El ataque de Estados Unidos a Venezuela: ¿Adiós a la seguridad regional?.
Las declaraciones de Trump luego de la captura de Maduro alarman por sus posibles consecuencias continentales.
Terminó el tiempo de las palabras. Ya no son sólo amenazas. Ni gestos. Estados Unidos, bajo el mando del presidente Donald Trump, atacó finalmente a Venezuela, bombardeando bases militares importantes (Fuerte Tiuna y La Carlota) y otros sectores de Caracas.
Trump había avanzado demasiado y cerró ese ataque capturando y llevándose del país a Nicolás Maduro. Las discrepancias sobre Venezuela, el tema de los Derechos Humanos, el grado en que se pueda juzgar a Maduro no logra tapar un escenario internacional cada vez más visible: La fuerza vuelve a regir en el mundo, incluso más que nunca.
La Doctrina Monroe con sus cambios y posteriores interpretaciones, el Corolario Roosevelt o la política exterior (“Big Stick”), todo eso sumado al “America First” de Trump se convierten en grandes protagonistas del contexto global actual.
El derecho internacional, bastión de defensa (o intento de la misma) para los países más débiles, parece perder cada vez más peso cada día y hubo una clar violación de la Carta de Naciones Unidas, ya que Estados Unidos atacó a Venezuela sin que mediara una situación de “legítima defensa”. No hubo ataques de Venezuela a EE.UU. y seguramente tampoco habrá sanciones del Consejo de Seguridad a la administración Trump.
Incluso en el hipótetico caso que los otros cuatro miembros permanentes del Consejo (Rusia, China, Francia e Inglaterra) votaran algún tipo de cuestionamiento, Estados Unidos obviamente se opondría y sin unanimidad no hay sanciones posibles. En consecuencia, si los organismos internacionales no pueden sancionar a potencias, a raíz de ese poder de veto que tienen todos, ¿qué pasará con países débiles, o que osen 'contrariar' a la Casa Blanca?.

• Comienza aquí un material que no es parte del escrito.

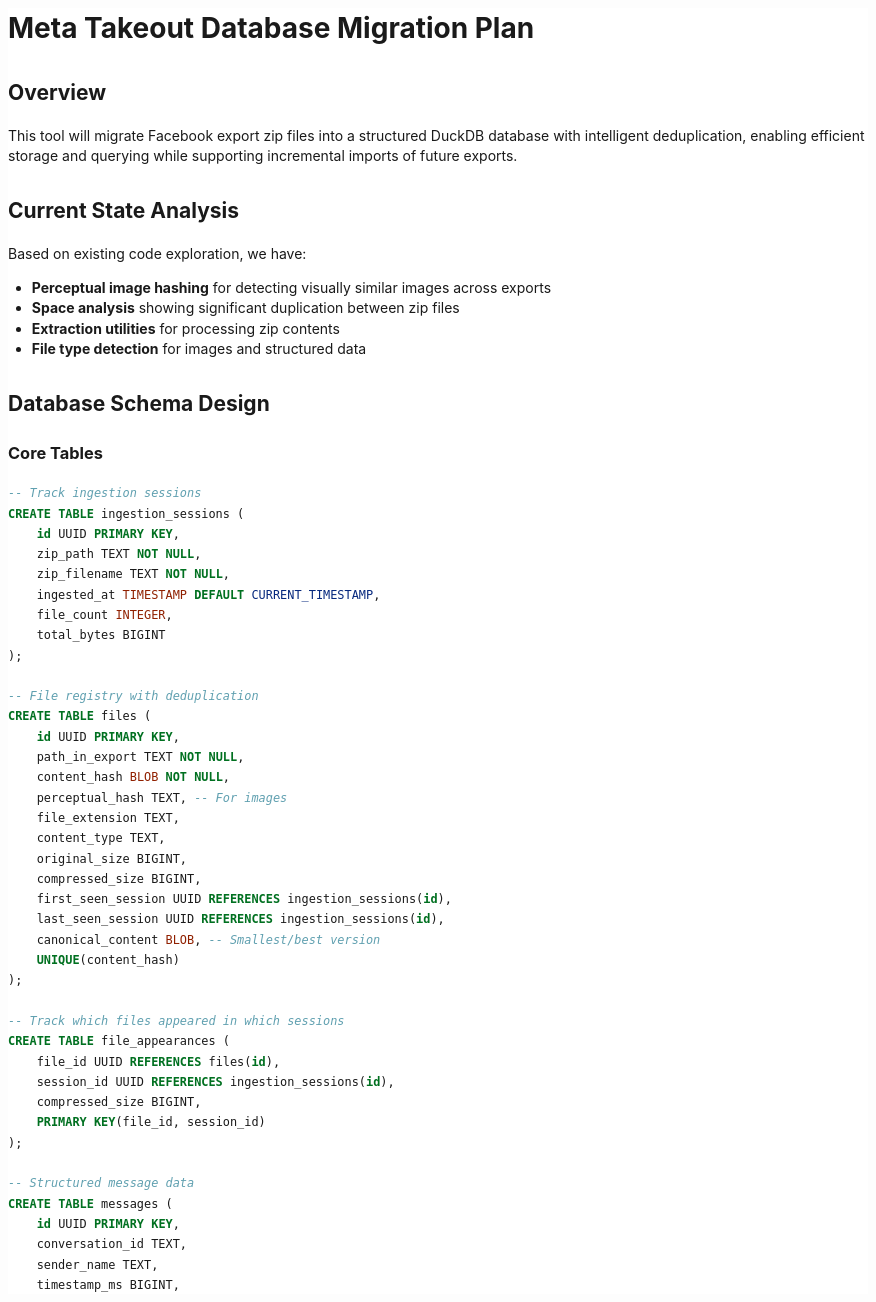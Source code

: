 # Meta Takeout Database Migration Plan

## Overview

This tool will migrate Facebook export zip files into a structured DuckDB database with intelligent deduplication, enabling efficient storage and querying while supporting incremental imports of future exports.

## Current State Analysis

Based on existing code exploration, we have:
- **Perceptual image hashing** for detecting visually similar images across exports
- **Space analysis** showing significant duplication between zip files
- **Extraction utilities** for processing zip contents
- **File type detection** for images and structured data

## Database Schema Design

### Core Tables

```sql
-- Track ingestion sessions
CREATE TABLE ingestion_sessions (
    id UUID PRIMARY KEY,
    zip_path TEXT NOT NULL,
    zip_filename TEXT NOT NULL,
    ingested_at TIMESTAMP DEFAULT CURRENT_TIMESTAMP,
    file_count INTEGER,
    total_bytes BIGINT
);

-- File registry with deduplication
CREATE TABLE files (
    id UUID PRIMARY KEY,
    path_in_export TEXT NOT NULL,
    content_hash BLOB NOT NULL,
    perceptual_hash TEXT, -- For images
    file_extension TEXT,
    content_type TEXT,
    original_size BIGINT,
    compressed_size BIGINT,
    first_seen_session UUID REFERENCES ingestion_sessions(id),
    last_seen_session UUID REFERENCES ingestion_sessions(id),
    canonical_content BLOB, -- Smallest/best version
    UNIQUE(content_hash)
);

-- Track which files appeared in which sessions
CREATE TABLE file_appearances (
    file_id UUID REFERENCES files(id),
    session_id UUID REFERENCES ingestion_sessions(id),
    compressed_size BIGINT,
    PRIMARY KEY(file_id, session_id)
);

-- Structured message data
CREATE TABLE messages (
    id UUID PRIMARY KEY,
    conversation_id TEXT,
    sender_name TEXT,
    timestamp_ms BIGINT,
```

Cuando cambie el gobierno argentino, tal vez con otra política económica, o la diplomacia tenga otro rumbo, ¿cuál será el margen de maniobra de nuestro país?. ¿Qué pasaría en ese cuadro con la deuda externa? Si el derecho internacional no es suficiente, la Doctrina Drago (que plantea la igualdad soberana y la imposibilidad del cobro de deuda mediante la fuerza) ¿tendrá alguna validez?
El precedente que sienta el ataque estadounidense a Venezuela pone en peligro no sólo a la región misma, sino que deja en jaque a la diplomacia y el derecho internacional. Un mundo manejado de forma autoritaria por las grandes potencias se convierte en un escenario cada vez más visible. Rusia con Ucrania, China con Taiwán y Estados Unidos con América Latina o el Caribe. La receta de la resolución de conflictos tanto en Ucrania como en Venezuela ha sido la fuerza.
Las declaraciones de Trump en su conferencia de ayer fueron impactantes: “Gobernaremos Venezuela hasta lograr una transición segura (...)” y “se mantendrán en Venezuela el tiempo que sea necesario hasta conseguir una transición ordenada (…) vamos a dirigir el país hasta lograr la transición ordenada” . Agregó un sinceramiento feroz: la ambición por el petróleo. “Estados Unidos reconstruirá la infraestructura de petróleo para generar dinero para nuestro país”, señaló sin medias tintas.
Trump recordó que “Venezuela ha expropiado los bienes de Estados Unidos (…), plataformas que habíamos construido nosotros”. Y además anticipó “Estados Unidos está preparado para un segundo ataque incluso más fuerte de ser necesario”. Fue una amenaza directa a lo que queda del chavismo en Venezuela: acceden a 'colaborar' con la transición... o volverán los helicópteros y los cazas.
"La alianza de Venezuela con Estados Unidos será una alianza de las que logrará que el pueblo de Venezuela sea rico, independiente y seguro”, arengó Trump.
Los cargos que presenta Estados Unidos contra Maduro son severos y anticipan pesada condena: “Tráfico de drogas letales que “ingresan a Estados Unidos mediante el cartel de “Los Soles”. Trump menciona tener “evidencias claras de delitos que serán presentadas ante un tribunal de justicia”.
“Maduro ya no podrá enviar a sus bandas bajo órdenes del Tren de Aragua a amenazar a ciudadanos estadounidenses ni a venezolanos”, dijo el líder republicano, “muchas veces Maduro vació sus cárceles para enviar a sus peores monstruos a robar vidas estadounidenses (…), ya no permitiremos eso en nuestro propio hemisferio”.
La suerte de Maduro está echada, y la del continente, parece lejos del derecho y la paz.